Fleishman was teaching at a small school less than 50 miles from the stricken Fukushima Dai-ichi nuclear plant when the quake struck.
"My parents, like everyone, just want me to come home," Fleishman said. "But I want to help, and there's all this conflicting information. It's very confusing."
The Japanese government has ordered a mandatory evacuation zone 12 miles around the troubled nuclear site and cautioned people within 20 miles to stay indoors. But a top U.S. State Department official, Patrick Kennedy, described the danger zone as extending 50 miles from the plant -- including where Fleishman was living.
Fleishman was one of several Americans who spoke to AOL News by phone from the Dubliner Irish Pub in downtown Tokyo, where they were celebrating St.
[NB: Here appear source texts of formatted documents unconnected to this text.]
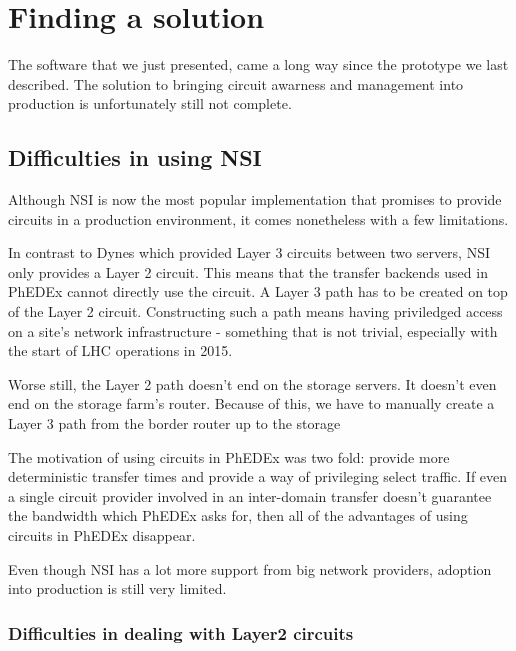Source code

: \section{Finding a solution}

The software that we just presented, came a long way since the prototype we 
last described. The solution to bringing circuit awarness and management into 
production is unfortunately still not complete.

\subsection{Difficulties in using NSI}

Although NSI is now the most popular implementation that promises to provide 
circuits in a production environment, it comes nonetheless with a few limitations.

\begin{description}[style=unboxed,leftmargin=0cm]
  \item[Only provides a layer 2 circuit:] In contrast to Dynes which provided Layer 3 
  circuits between two servers, NSI only provides a Layer 2 circuit. This means that 
  the transfer backends used in PhEDEx cannot directly use the circuit. A Layer 3 path 
  has to be created on top of the Layer 2 circuit. Constructing such a path means 
  having priviledged access on a site's network infrastructure - something that is 
  not trivial, especially with the start of LHC operations in 2015.
  \item[Circuit ends at the border router:] Worse still, the Layer 2 path doesn't end 
  on the storage servers. It doesn't even end on the storage farm's router. Because of 
  this, we have to manually create a Layer 3 path from the border router up to the storage 
  \item[Some providers don't guarantee bandwidth:] The motivation of using circuits 
  in PhEDEx was two fold: provide more deterministic transfer times and provide a way of 
  privileging select traffic. If even a single circuit provider involved in an 
  inter-domain transfer doesn't guarantee the bandwidth which PhEDEx asks for, 
  then all of the advantages of using circuits in PhEDEx disappear.
  \item[NSI adoption is still limited:] Even though NSI has a lot more support from 
  big network providers, adoption into production is still very limited. 
\end{description}

\subsubsection{Difficulties in dealing with Layer2 circuits}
Patrick's Day -- as well as their luck as quake survivors.
"My fiance is Japanese, and many of my friends are Japanese. To sort of leave them in lurch seems a bit cruel or unfair," another American reveler, Jessica Ocheltret, told AOL.
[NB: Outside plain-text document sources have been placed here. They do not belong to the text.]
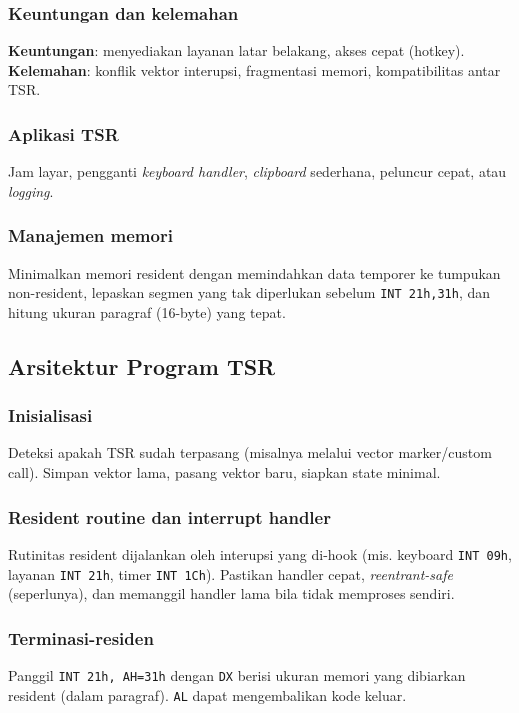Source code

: \documentclass[../main.tex]{subfiles}
\begin{document}
        \subsubsection{Keuntungan dan kelemahan}
            \textbf{Keuntungan}: menyediakan layanan latar belakang, akses cepat (hotkey). \textbf{Kelemahan}: konflik vektor interupsi, fragmentasi memori, kompatibilitas antar TSR.

        \subsubsection{Aplikasi TSR}
            Jam layar, pengganti \textit{keyboard handler}, \textit{clipboard} sederhana, peluncur cepat, atau \textit{logging}.

        \subsubsection{Manajemen memori}
            Minimalkan memori resident dengan memindahkan data temporer ke tumpukan non-resident, lepaskan segmen yang tak diperlukan sebelum \texttt{INT 21h,31h}, dan hitung ukuran paragraf (16-byte) yang tepat.

        \subsection{Arsitektur Program TSR}
            \subsubsection{Inisialisasi}
                Deteksi apakah TSR sudah terpasang (misalnya melalui vector marker/custom call). Simpan vektor lama, pasang vektor baru, siapkan state minimal.

            \subsubsection{Resident routine dan interrupt handler}
                Rutinitas resident dijalankan oleh interupsi yang di-hook (mis. keyboard \texttt{INT 09h}, layanan \texttt{INT 21h}, timer \texttt{INT 1Ch}). Pastikan handler cepat, \textit{reentrant-safe} (seperlunya), dan memanggil handler lama bila tidak memproses sendiri.

            \subsubsection{Terminasi-residen}
                Panggil \texttt{INT 21h, AH=31h} dengan \texttt{DX} berisi ukuran memori yang dibiarkan resident (dalam paragraf). \texttt{AL} dapat mengembalikan kode keluar.
\end{document}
"I live here, my life is here, and to just up and leave when things get tough? It would have to be a pretty bad situation to get to that," the 30-year-old Arizona native said, adding that she has been receiving daily e-mail updates from the U.S. Embassy in Tokyo. "If there's one thing I could communicate to the public back home, I'd like to tell them, Please, not to worry."
Voluntary evacuations are being arranged for the families of U.S. Embassy staff and military personnel in Tokyo and other cities, and the State Department urged Americans to avoid visiting Japan and to consider leaving if they're already there. Changing wind and weather could put the capital within range of radioactive contamination in the coming days.
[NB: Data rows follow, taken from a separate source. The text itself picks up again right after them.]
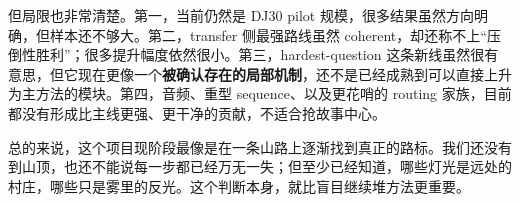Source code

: \documentclass[11pt]{ctexart}
\begin{document}
但局限也非常清楚。第一，当前仍然是 DJ30 pilot 规模，很多结果虽然方向明确，但样本还不够大。第二，transfer 侧最强路线虽然 coherent，却还称不上“压倒性胜利”；很多提升幅度依然很小。第三，hardest-question 这条新线虽然很有意思，但它现在更像一个\textbf{被确认存在的局部机制}，还不是已经成熟到可以直接上升为主方法的模块。第四，音频、重型 sequence、以及更花哨的 routing 家族，目前都没有形成比主线更强、更干净的贡献，不适合抢故事中心。

总的来说，这个项目现阶段最像是在一条山路上逐渐找到真正的路标。我们还没有到山顶，也还不能说每一步都已经万无一失；但至少已经知道，哪些灯光是远处的村庄，哪些只是雾里的反光。这个判断本身，就比盲目继续堆方法更重要。
\end{document}
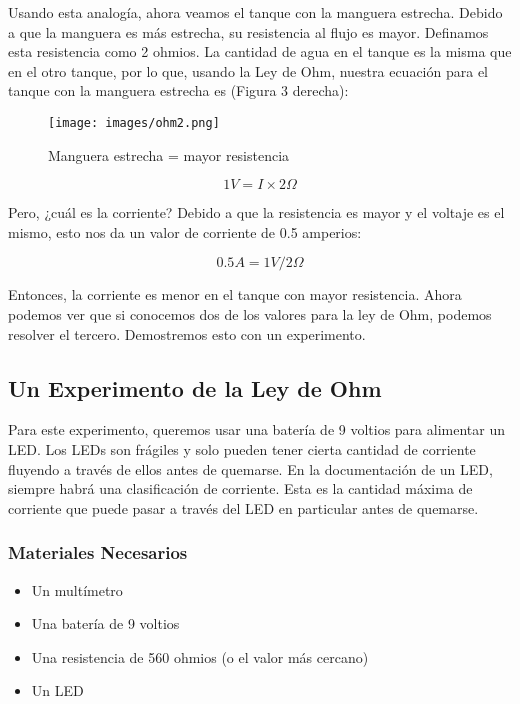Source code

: \documentclass[output=paper, 
colorlinks,
citecolor=brown,
newtxmath
]{langscibook}
\begin{document}
Usando esta analogía, ahora veamos el tanque con la manguera estrecha. Debido a que la manguera es más estrecha, su resistencia al flujo es mayor. Definamos esta resistencia como 2 ohmios. La cantidad de agua en el tanque es la misma que en el otro tanque, por lo que, usando la Ley de Ohm, nuestra ecuación para el tanque con la manguera estrecha es (Figura 3 derecha):

\begin{figure}[H]
\texttt{[image: images/ohm2.png]}
\caption{Manguera estrecha = mayor resistencia}
\label{fig:unidades}
\end{figure}

\[1V = I \times 2Ω\]


Pero, ¿cuál es la corriente? Debido a que la resistencia es mayor y el voltaje es el mismo, esto nos da un valor de corriente de 0.5 amperios:

\[0.5A = 1V / 2Ω\]

Entonces, la corriente es menor en el tanque con mayor resistencia. Ahora podemos ver que si conocemos dos de los valores para la ley de Ohm, podemos resolver el tercero. Demostremos esto con un experimento.

\subsection{Un Experimento de la Ley de Ohm}

Para este experimento, queremos usar una batería de 9 voltios para alimentar un LED. Los LEDs son frágiles y solo pueden tener cierta cantidad de corriente fluyendo a través de ellos antes de quemarse. En la documentación de un LED, siempre habrá una clasificación de corriente. Esta es la cantidad máxima de corriente que puede pasar a través del LED en particular antes de quemarse.

\subsubsection{Materiales Necesarios}

\begin{itemize}
  \setlength\itemsep{-0.5em}
\item Un multímetro
\item Una batería de 9 voltios
\item Una resistencia de 560 ohmios (o el valor más cercano)
\item Un LED
\end{itemize}
\end{document}
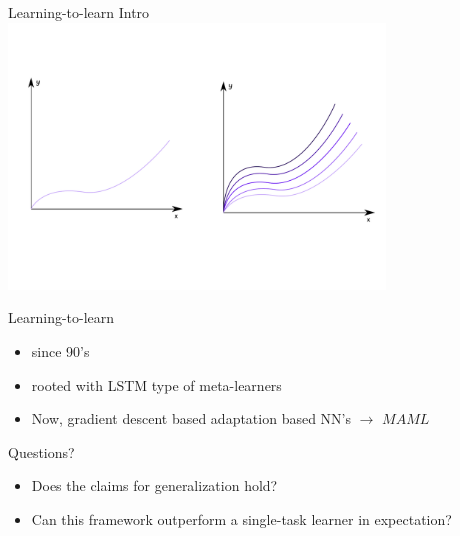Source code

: \documentclass[aspectratio=169]{beamer}
\begin{document}
\begin{frame}{Learning-to-learn Intro}
  \centering
  \includegraphics[width=0.75\textwidth]{singlevsmeta}
\end{frame}

\begin{frame}{Learning-to-learn}
  \begin{itemize}
    \item since 90's 
    \item rooted with LSTM type of meta-learners 
    \item Now, gradient descent based adaptation based NN's $\to$ $MAML$
  \end{itemize}
\end{frame}


\begin{frame}{Questions?}
  \begin{itemize}
      \item Does the claims for generalization hold?
      \item Can this framework outperform a single-task learner in expectation?
  \end{itemize}
\end{frame}
\end{document}
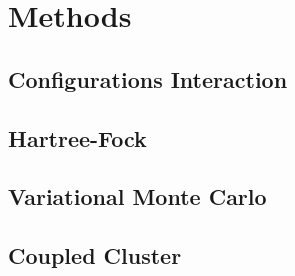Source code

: \section{Methods} \label{sec:methods}
\subsection{Configurations Interaction} \label{subsec:ci}
\subsection{Hartree-Fock} \label{subsec:hf}
\subsection{Variational Monte Carlo} \label{subsec:vmc}
\subsection{Coupled Cluster} \label{subsec:cc}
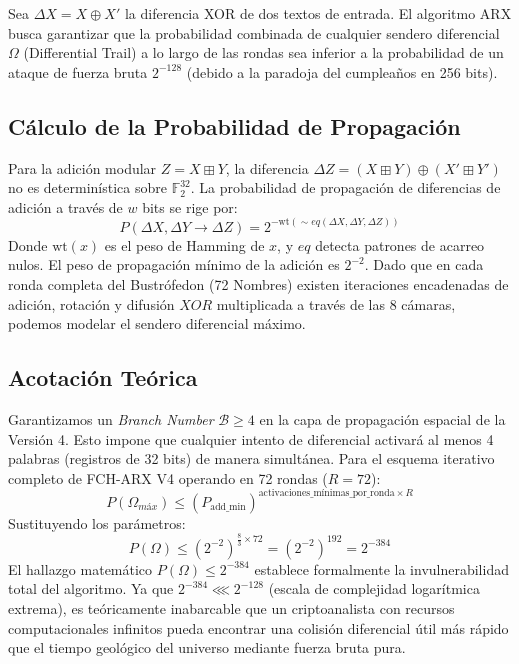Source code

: \documentclass[10pt,journal,compsoc]{IEEEtran}
\begin{document}
Sea $\Delta X = X \oplus X'$ la diferencia XOR de dos textos de entrada. El algoritmo ARX busca garantizar que la probabilidad combinada de cualquier sendero diferencial $\Omega$ (Differential Trail) a lo largo de las rondas sea inferior a la probabilidad de un ataque de fuerza bruta $2^{-128}$ (debido a la paradoja del cumpleaños en 256 bits).

\subsection{Cálculo de la Probabilidad de Propagación}
Para la adición modular $Z = X \boxplus Y$, la diferencia $\Delta Z = (X \boxplus Y) \oplus (X' \boxplus Y')$ no es determinística sobre $\mathbb{F}_2^{32}$. La probabilidad de propagación de diferencias de adición a través de $w$ bits se rige por:
\begin{equation}
    P(\Delta X, \Delta Y \to \Delta Z) = 2^{-\text{wt}(\sim eq(\Delta X, \Delta Y, \Delta Z))}
\end{equation}
Donde $\text{wt}(x)$ es el peso de Hamming de $x$, y $eq$ detecta patrones de acarreo nulos. 
El peso de propagación mínimo de la adición es $2^{-2}$. Dado que en cada ronda completa del Bustrófedon (72 Nombres) existen iteraciones encadenadas de adición, rotación y difusión $XOR$ multiplicada a través de las 8 cámaras, podemos modelar el sendero diferencial máximo.

\subsection{Acotación Teórica}
Garantizamos un \textit{Branch Number} $\mathcal{B} \ge 4$ en la capa de propagación espacial de la Versión 4. Esto impone que cualquier intento de diferencial activará al menos 4 palabras (registros de 32 bits) de manera simultánea.
Para el esquema iterativo completo de FCH-ARX V4 operando en 72 rondas ($R=72$):
\begin{equation}
    P(\Omega_{máx}) \leq (P_{\text{add\_min}})^{\text{activaciones\_mínimas\_por\_ronda} \times R}
\end{equation}
Sustituyendo los parámetros:
\begin{equation}
    P(\Omega) \leq (2^{-2})^{\frac{8}{3} \times 72} = (2^{-2})^{192} = 2^{-384}
\end{equation}
El hallazgo matemático $P(\Omega) \leq 2^{-384}$ establece formalmente la invulnerabilidad total del algoritmo. Ya que $2^{-384} \lll 2^{-128}$ (escala de complejidad logarítmica extrema), es teóricamente inabarcable que un criptoanalista con recursos computacionales infinitos pueda encontrar una colisión diferencial útil más rápido que el tiempo geológico del universo mediante fuerza bruta pura.
\end{document}

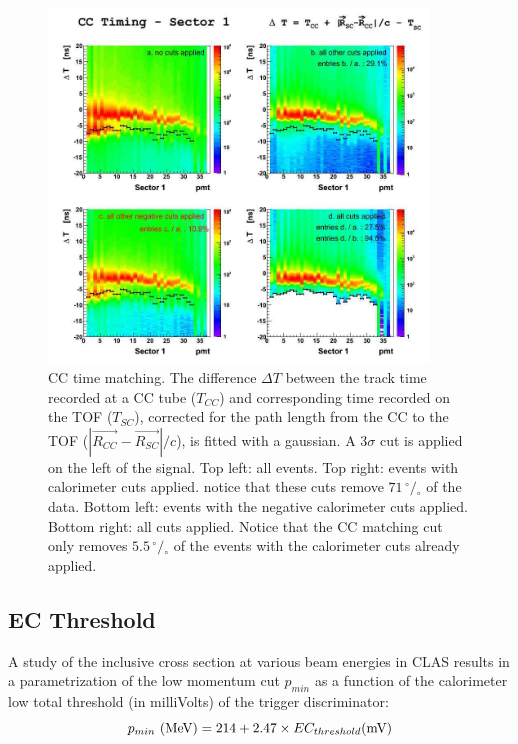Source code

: \begin{figure}[h]
  \centering
		\includegraphics[width=0.90\textwidth]{img/cc_timing_sect1.jpg}
		\caption{CC time matching. The difference $\Delta T$ between the track time recorded
               at a CC tube ($T_{CC}$) and corresponding time recorded on the TOF ($T_{SC}$),
               corrected for the path length from the CC to the TOF ($|\vec{R_{CC}}-\vec{R_{SC}}|/c$),
               is fitted with a gaussian. A 3$\sigma$ cut is applied on the left of the signal.
               Top left: all events. Top right: events with calorimeter cuts applied.
               notice that these cuts remove $71 \,^{\circ\!\!}/\!_\circ$ of the data.
               Bottom left: events with the negative calorimeter cuts applied.
               Bottom right: all cuts applied. Notice that the CC matching cut
               only removes $5.5  \,^{\circ\!\!}/\!_\circ$ of the events with
               the calorimeter cuts already applied.}
 		\label{fig:cc_time_sec1}
\end{figure}


\clearpage\newpage


\clearpage\newpage
\subsection{EC Threshold}
A study \cite{bib:ecmin} of the inclusive cross section at various beam energies in CLAS 
results in a parametrization of the low momentum cut $p_{min}$ as a function of
the calorimeter low total threshold (in milliVolts) of the trigger discriminator:
\begin{equation}
 \label{eq:pmin} 
 p_{min}\,\,{\rm (MeV)} = 214 + 2.47\times EC_{threshold}{\rm (mV)}
\end{equation}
Emergency crews are using water cannons, fire trucks and helicopters to try to douse Fukushima's overheated reactors, destabilized by Friday's 9.0-magnitude earthquake and subsequent tsunami. Fires, explosions and radioactive emissions have ensued.
"We believe radiation levels are extremely high," Gregory Jaczko, chairman of the U.S. Nuclear Regulatory Commission, told lawmakers Wednesday on Capitol Hill. He was referring to contamination at the Fukushima site.
But several Americans living in Tokyo, about 170 miles from Fukushima, told AOL News by phone today that they're not terribly concerned. Tokyo has reported slightly elevated radiation levels, but Japanese officials have said the increase was too small to threaten the 39 million people in or near the capital, according to The Associated Press.
"They have a live Geiger counter on the Internet for Tokyo radiation levels, and quite honestly, there's nothing out of the ordinary radiation-wise -- it's at the same level it was at least year," Jeff Allan, a technology writer originally from Boston, told AOL over a Skype call from his Tokyo apartment.
"So it doesn't really seem to me something to be overly concerned about," he said, explaining his decision to stay put for now.
Allan said he thinks the mood has actually improved in the Japanese capital, with people getting back to regular schedules and grocery store shelves now stocked, compared with a few days ago.
"Of course, people are concerned about the threat they possibly face from the nuclear power plant, but you can't live under that shadow every day. You have to keep going," he said.
He said he worries more about the possible long-term effect this nuclear crisis could have on tourism and expatriates moving to Japan. The college graduation and employment cycle begins in Japan in April, and there's usually a huge influx of new graduates and new job recruits at that time of year, Allan said.
"Now, a lot of these people are postponing their plans. ... Plus tourism -- you don't want to show up in the middle of these 6.0 to 7.0 aftershocks, and people who were planning to visit up north -- well, that's an entirely different problem. And then you have the nuclear power plant situation," Allan said. "Definitely, it's not the vacation spot right now."